つまり、今回の事件では裁判での判決は出ず、検察官から被疑者に対して容疑を認めさせる形で決着が付いたという形です。
今回逮捕された三名とも略式起訴によって形的には「有罪」を認め罰金である10~30万円を支払った訳ですが、世間的には裁判所から正式な判決が出なかった為、結局オンラインカジノの「違法」「合法」議論は再び闇の中へ。
決着が付かない非常に残念な結果となってしまいました。
しかし、今回の結果を踏まえ専門家から「今回のケースは検察側は裁判所にこの事件を持ち込むと有罪を勝ち取れる見込みが低いと判断した為、略式起訴という形で無理やり有罪を勝ち取りに行ったのでは」という見解も出てきていました。
検察としてもここでリスクを冒し「無罪」という判決が出てしまえば今後日本のオンラインカジノプレイヤーを逮捕する事が非常に困難になってしまい、事実上の「敗北」となる事件でした。
なんとしてでも略式起訴に持っていき名目上の「有罪」を勝ち取りたい気持ちは強かったでしょう。
そこで、被疑者の「罰金程度で処理してもらえるのなら、早期に解放されたい」という心理に乗じて、略式起訴とすることに同意してもらい、「略式命令」という形式ではあっても「有罪」を勝ち取ることができるというわけです。

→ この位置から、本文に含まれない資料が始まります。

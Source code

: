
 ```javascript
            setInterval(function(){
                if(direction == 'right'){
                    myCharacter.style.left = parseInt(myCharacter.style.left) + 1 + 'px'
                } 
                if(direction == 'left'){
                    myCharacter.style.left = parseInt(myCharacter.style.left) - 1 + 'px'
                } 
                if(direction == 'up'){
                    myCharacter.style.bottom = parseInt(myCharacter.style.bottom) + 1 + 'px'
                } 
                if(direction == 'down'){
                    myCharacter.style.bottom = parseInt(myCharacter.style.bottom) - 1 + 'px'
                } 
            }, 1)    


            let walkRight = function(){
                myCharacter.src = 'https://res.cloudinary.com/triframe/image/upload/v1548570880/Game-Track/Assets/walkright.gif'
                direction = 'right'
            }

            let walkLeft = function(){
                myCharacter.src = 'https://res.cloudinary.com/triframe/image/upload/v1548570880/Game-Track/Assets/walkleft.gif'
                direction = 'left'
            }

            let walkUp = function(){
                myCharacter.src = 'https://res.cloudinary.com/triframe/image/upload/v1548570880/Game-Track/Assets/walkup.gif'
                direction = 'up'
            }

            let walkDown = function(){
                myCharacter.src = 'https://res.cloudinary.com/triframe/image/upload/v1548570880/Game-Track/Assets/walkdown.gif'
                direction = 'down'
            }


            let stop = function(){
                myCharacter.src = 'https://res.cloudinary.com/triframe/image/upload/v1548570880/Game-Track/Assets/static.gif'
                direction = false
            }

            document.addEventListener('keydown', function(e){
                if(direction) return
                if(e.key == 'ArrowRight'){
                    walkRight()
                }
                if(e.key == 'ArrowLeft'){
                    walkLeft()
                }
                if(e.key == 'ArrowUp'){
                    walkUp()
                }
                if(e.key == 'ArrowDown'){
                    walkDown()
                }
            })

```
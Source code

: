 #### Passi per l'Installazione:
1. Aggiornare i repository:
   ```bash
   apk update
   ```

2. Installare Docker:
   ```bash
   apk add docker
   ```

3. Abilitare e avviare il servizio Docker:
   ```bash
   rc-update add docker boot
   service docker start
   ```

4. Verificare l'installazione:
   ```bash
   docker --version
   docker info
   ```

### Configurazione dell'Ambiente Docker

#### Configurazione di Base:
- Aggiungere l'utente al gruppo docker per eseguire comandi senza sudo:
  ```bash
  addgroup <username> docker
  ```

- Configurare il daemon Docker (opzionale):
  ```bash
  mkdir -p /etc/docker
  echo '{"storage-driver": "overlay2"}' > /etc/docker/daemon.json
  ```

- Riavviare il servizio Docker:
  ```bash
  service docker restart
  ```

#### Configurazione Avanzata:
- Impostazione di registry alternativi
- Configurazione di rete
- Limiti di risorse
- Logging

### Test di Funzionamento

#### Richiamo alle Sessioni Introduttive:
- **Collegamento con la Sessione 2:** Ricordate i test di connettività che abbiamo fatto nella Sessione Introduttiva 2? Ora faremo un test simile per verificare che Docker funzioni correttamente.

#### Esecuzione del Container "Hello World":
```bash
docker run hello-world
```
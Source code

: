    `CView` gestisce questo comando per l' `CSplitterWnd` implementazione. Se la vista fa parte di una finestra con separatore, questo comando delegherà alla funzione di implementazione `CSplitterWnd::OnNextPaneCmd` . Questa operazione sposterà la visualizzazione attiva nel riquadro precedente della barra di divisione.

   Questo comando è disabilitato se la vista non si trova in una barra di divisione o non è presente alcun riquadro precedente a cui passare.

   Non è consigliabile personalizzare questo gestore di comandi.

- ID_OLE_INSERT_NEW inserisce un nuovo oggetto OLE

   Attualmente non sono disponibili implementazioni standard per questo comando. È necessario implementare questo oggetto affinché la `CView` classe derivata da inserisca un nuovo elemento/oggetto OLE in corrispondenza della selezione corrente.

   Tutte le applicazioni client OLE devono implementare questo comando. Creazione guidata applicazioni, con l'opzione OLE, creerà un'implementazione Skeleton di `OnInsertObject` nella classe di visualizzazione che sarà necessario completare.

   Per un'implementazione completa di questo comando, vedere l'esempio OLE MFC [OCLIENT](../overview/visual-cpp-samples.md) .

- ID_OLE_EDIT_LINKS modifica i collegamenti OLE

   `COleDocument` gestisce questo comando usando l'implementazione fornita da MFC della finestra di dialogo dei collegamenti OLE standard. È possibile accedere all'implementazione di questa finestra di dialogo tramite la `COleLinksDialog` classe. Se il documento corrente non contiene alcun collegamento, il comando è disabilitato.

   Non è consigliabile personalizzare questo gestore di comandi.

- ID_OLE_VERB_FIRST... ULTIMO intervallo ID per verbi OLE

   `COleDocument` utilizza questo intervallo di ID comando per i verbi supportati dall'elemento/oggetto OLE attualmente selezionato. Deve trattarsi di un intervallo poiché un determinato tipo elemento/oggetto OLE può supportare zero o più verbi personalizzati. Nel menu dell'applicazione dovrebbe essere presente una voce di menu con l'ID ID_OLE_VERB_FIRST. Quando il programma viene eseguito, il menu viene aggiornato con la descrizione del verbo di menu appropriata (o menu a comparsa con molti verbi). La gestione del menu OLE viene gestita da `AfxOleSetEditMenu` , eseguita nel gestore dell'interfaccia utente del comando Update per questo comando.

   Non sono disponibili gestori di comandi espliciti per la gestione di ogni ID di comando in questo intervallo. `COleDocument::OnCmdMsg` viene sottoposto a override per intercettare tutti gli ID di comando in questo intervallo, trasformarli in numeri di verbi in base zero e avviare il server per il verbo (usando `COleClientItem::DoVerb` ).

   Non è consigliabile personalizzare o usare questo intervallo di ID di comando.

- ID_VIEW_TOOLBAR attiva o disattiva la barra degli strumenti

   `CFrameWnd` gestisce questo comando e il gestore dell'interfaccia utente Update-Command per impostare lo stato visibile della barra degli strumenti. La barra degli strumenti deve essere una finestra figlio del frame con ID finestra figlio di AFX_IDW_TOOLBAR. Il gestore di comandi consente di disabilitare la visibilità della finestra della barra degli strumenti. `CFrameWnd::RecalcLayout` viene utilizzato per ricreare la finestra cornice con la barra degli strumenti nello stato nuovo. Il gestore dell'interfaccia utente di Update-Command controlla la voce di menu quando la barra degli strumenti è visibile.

先ほどの引用分の抜粋ですが、私が被疑者であった場合、確かに略式起訴を受け入れてしまいそうなものです。
今後の動向に注目が集まります。
オンラインカジノ側からはこんな声明も
今回の日本人オンラインカジノプレイヤー逮捕についてオンラインカジノ『ジパングカジノ』からもこの様な声明が送られました。
ジパングカジノ声明
『・・・今後、弊社ブランドでの遊戯にて登録者が逮捕され、それが弊社ブランドと共に公表されることがあれば、貿易上の不公平を訴え、弊社保有ライセンス国を通じWTO(国際貿易機関)に問題提起することを考慮し、また名誉毀損にて当該国裁判所に向けて提訴する事も吝かではありません・・・』
オンラインカジノ側からすればプレイヤーを全面保護する姿勢の様です。
我々プレイヤーからするととても心強い声明であると感じます。
実はこの事件はまだ終わっていなかった
一見、逮捕者3名とも略式起訴による罰金刑(有罪)で終わったかに思えた2016年3月10日に始まった日本人オンラインカジノプレイヤー逮捕事件。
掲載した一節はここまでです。